Sunday, July 26, 2015

Religious Comforts


Having grown up with Protestant relatives, I was never greatly troubled by the concept of communion services involving bread and grape juice.  It simply seemed to me (if my Protestant readers will forgive the childish pride) to illustrate one of the many minor ways in which Catholicism had taken the high road.  They drank Welches, while our priests confected the Sacrament with strong drink.  The fact that the priests were usually the only ones to partake of that Species, at least at the parishes my family tended to attend, was irrelevant to the larger point: Catholics were not afraid of wine.

Obligatory Chesterton picture.

There are, of course, solid reasons for this Catholic habit (proper matter being a necessity for any sacrament); but here I am interested in the unsolid reasons.  To be more precise, I am interested in what the choice of grape juice or wine, when it is a choice, suggests about the religion in question.  Certainly some Protestants adapted the drinking of non-alcoholic beverages during service for the sake of Temperance with a capital T.  Observing the damage that drink did to society, they chose to eradicate it not merely from their shops and their homes, but also, symbolically, from the small and not possibly inebriatory cup which they shared some few Sundays out of the year.  (Another source of childish joy: the Douay translation of Psalm 22: “my chalice that inebriateth me.”  Take that, Aquarii.)

But what began in many cases as a matter of principal has become today simply a tradition, and a comfortable one.  Grapefruit juice is sweeter than wine, especially our not very potable Communion wine; children making their first communions are less inclined to wrinkle up their noses at it—indeed, the whole family from mother down to Jimmy in diapers can partake.  Juice is simply a more welcoming drink.

I know wine makes you more welcoming, but that’s another story.

Juice, in a word, is comfortable; and comfort often seems to be the raison d’être of modern low church Protestantism, both mainstream and Evangelical alike.  The emphasis on the happiness religion can bring is not wholly bad: “His yoke is easy, and His burden light”; and Isaias (or at any rate, Charles Jennens’s Isaias) does say “Comfort ye, my people.”

At the same time, however, reducing the elements of a religious ceremony to the point where none of them gives us pause—where Jesus becomes the friend who teaches "how to praise my God and still play rock and roll"—can be deceptive.  One cannot imagine those Jews who still practice their religion making that mistake.  Much may be said of the blood sacrifices of the Old Testament, but few first time witnesses could have found them comfortable.  Awesome, perhaps, or awful (in the etymological senses); but not comfortable.  Nor should they have been.  After all, the liturgy takes us in one hour from earth to heaven, covering infinities of distance in mere minutes.  Why wouldn’t the trip shake you up like a journey through warp drive?
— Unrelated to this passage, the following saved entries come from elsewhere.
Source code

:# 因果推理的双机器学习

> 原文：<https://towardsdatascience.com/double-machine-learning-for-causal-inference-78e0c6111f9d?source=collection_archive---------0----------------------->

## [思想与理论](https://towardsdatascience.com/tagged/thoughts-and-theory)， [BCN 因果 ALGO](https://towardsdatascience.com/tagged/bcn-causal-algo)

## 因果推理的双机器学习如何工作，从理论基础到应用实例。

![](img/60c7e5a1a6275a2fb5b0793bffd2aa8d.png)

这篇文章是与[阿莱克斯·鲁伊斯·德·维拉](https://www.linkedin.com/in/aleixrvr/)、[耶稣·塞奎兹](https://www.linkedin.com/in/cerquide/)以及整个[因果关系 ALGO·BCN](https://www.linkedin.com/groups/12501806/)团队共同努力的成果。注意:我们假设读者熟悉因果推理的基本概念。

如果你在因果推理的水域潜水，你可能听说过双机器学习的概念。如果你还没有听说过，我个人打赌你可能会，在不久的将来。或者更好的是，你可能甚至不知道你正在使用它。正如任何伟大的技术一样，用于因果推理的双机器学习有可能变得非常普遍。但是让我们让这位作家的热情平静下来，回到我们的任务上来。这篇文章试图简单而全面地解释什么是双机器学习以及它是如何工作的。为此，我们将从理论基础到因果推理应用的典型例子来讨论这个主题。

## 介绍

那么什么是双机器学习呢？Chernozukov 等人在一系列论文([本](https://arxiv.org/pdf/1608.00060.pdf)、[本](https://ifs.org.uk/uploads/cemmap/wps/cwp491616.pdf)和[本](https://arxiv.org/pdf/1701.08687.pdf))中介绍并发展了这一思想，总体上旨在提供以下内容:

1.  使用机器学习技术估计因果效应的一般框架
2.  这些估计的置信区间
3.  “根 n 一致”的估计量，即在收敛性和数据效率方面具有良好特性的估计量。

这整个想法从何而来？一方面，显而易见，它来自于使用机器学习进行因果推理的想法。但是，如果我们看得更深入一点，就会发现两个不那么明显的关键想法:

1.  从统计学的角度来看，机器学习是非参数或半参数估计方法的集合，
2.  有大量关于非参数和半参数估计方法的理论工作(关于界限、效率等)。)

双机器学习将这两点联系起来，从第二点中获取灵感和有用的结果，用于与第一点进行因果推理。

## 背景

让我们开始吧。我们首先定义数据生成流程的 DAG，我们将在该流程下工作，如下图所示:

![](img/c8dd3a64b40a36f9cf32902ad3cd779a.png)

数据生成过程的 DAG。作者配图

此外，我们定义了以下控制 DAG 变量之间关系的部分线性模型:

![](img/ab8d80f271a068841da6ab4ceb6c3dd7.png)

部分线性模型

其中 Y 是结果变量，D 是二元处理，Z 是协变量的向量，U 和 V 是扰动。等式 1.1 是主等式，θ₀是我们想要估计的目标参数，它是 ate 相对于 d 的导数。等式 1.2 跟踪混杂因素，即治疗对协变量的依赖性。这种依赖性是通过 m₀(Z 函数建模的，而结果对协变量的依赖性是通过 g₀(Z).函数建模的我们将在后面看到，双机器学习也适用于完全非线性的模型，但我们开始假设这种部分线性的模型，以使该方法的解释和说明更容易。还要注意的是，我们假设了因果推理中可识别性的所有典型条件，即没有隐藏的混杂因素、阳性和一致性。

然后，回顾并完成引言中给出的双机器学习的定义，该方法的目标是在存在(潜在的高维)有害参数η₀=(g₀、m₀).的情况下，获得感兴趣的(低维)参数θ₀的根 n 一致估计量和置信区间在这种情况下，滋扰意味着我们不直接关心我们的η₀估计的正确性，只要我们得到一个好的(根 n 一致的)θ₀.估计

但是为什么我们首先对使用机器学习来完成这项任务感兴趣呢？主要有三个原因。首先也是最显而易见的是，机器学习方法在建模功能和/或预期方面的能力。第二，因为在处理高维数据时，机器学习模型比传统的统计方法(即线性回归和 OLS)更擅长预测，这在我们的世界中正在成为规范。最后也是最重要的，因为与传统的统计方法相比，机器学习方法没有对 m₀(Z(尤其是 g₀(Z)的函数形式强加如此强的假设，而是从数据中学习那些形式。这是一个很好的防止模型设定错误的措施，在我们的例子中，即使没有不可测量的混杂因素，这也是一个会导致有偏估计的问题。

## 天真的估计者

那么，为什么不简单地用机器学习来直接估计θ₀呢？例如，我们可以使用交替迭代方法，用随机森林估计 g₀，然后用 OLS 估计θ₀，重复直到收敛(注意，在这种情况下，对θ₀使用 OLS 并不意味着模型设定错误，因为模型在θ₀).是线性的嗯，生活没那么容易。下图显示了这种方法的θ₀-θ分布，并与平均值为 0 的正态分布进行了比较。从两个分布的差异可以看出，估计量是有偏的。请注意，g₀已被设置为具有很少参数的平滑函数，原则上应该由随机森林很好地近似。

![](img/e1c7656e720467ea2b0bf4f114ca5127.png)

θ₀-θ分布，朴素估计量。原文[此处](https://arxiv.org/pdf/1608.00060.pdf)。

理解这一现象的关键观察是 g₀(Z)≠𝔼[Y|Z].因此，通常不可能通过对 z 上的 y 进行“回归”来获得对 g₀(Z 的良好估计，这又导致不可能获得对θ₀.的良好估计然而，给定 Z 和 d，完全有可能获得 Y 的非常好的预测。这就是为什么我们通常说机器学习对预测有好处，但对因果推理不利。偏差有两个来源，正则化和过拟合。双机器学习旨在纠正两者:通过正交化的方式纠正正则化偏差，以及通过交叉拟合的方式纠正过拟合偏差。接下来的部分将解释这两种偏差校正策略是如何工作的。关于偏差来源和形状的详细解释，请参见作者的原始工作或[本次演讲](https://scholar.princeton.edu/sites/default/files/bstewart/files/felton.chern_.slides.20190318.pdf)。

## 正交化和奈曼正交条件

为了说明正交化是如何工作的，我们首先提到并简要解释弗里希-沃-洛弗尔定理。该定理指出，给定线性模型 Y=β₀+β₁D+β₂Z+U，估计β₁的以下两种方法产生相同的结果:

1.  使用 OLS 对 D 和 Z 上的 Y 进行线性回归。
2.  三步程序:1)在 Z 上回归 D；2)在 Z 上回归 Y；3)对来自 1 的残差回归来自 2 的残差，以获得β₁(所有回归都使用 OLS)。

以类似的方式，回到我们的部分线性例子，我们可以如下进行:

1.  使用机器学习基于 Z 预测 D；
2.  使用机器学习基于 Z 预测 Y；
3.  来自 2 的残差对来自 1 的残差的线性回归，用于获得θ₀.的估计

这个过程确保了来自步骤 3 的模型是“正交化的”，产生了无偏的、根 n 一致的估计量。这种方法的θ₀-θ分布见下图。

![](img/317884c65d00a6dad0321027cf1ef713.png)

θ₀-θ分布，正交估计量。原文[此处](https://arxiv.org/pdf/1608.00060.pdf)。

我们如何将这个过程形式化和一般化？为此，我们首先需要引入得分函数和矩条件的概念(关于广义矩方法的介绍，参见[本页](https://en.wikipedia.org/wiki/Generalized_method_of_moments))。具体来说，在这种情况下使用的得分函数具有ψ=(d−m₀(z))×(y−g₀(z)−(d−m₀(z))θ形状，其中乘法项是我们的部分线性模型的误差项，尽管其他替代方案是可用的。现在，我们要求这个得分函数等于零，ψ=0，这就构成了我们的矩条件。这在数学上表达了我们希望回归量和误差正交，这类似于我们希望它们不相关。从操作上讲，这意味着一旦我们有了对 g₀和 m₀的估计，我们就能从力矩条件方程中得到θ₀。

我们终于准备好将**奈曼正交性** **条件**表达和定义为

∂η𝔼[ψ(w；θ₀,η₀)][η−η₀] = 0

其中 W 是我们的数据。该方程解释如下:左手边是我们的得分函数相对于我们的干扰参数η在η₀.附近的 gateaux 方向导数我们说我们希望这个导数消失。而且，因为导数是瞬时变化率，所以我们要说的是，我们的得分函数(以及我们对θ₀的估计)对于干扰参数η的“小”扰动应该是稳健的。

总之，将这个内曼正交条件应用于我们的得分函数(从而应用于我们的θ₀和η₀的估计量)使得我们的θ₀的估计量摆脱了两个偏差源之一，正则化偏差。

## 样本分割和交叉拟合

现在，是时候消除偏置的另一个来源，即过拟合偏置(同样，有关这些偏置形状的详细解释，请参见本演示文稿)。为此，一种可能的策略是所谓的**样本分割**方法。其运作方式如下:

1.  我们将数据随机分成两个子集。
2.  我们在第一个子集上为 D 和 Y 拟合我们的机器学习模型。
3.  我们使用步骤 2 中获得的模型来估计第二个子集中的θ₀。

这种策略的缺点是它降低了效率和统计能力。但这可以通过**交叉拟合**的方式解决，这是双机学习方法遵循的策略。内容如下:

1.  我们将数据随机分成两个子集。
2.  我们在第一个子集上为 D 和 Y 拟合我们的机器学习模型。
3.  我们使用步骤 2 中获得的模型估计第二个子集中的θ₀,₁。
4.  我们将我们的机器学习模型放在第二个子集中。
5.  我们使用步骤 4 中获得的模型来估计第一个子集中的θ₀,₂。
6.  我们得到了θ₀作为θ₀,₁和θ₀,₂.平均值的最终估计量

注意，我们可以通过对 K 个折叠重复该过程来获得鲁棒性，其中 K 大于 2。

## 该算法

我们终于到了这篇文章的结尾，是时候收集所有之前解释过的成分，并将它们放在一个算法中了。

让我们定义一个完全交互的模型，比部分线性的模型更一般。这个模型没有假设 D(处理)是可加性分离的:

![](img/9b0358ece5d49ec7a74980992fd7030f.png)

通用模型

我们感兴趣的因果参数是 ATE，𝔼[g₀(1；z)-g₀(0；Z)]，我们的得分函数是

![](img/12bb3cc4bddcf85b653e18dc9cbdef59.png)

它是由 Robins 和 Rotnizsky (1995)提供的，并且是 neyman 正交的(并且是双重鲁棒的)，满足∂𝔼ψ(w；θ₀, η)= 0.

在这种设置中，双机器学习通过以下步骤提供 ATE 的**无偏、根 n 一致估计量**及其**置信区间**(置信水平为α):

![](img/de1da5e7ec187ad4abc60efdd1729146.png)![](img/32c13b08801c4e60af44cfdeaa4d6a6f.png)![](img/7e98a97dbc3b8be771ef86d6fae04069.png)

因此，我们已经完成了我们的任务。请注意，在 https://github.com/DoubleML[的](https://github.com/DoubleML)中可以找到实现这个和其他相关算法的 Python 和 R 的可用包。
So it happens that even to this day, Catholic parishes that know what they are about are not terribly concerned with promoting the comfort of their parishioners.  The kneelers are rock hard; crucifixes hang in full view; pop and Broadway are eschewed in favor of more challenging things; and there is, needless to say, not a grape in sight, unless it be in the chubby hands of the writhing, bawling, teething one-year-old, whose seven older siblings, comporting themselves with the utmost decorum in their uncomfortable Sunday best, wonder when he will be old enough to stop embarrassing them.
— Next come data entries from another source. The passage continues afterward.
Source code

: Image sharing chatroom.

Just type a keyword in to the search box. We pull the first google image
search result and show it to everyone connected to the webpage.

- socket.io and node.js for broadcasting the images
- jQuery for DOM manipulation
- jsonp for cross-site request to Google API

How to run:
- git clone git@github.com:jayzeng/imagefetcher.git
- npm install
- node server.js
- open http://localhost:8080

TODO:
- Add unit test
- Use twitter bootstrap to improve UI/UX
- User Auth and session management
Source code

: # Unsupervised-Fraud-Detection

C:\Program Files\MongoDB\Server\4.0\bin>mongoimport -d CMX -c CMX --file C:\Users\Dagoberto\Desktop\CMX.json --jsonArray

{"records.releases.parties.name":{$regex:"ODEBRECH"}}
The point of all this discomfort is not, of course, to make us uncomfortable—though as often as not that is the immediate effect.  The point of everything difficult about the liturgy is to take us somewhere.  It can feel alienating because it is in fact meant to alienate us: to make us other than what we are in our miserably mundane lives, and repatriate us towards a better place.  Then, and only then, can we be truly comforted.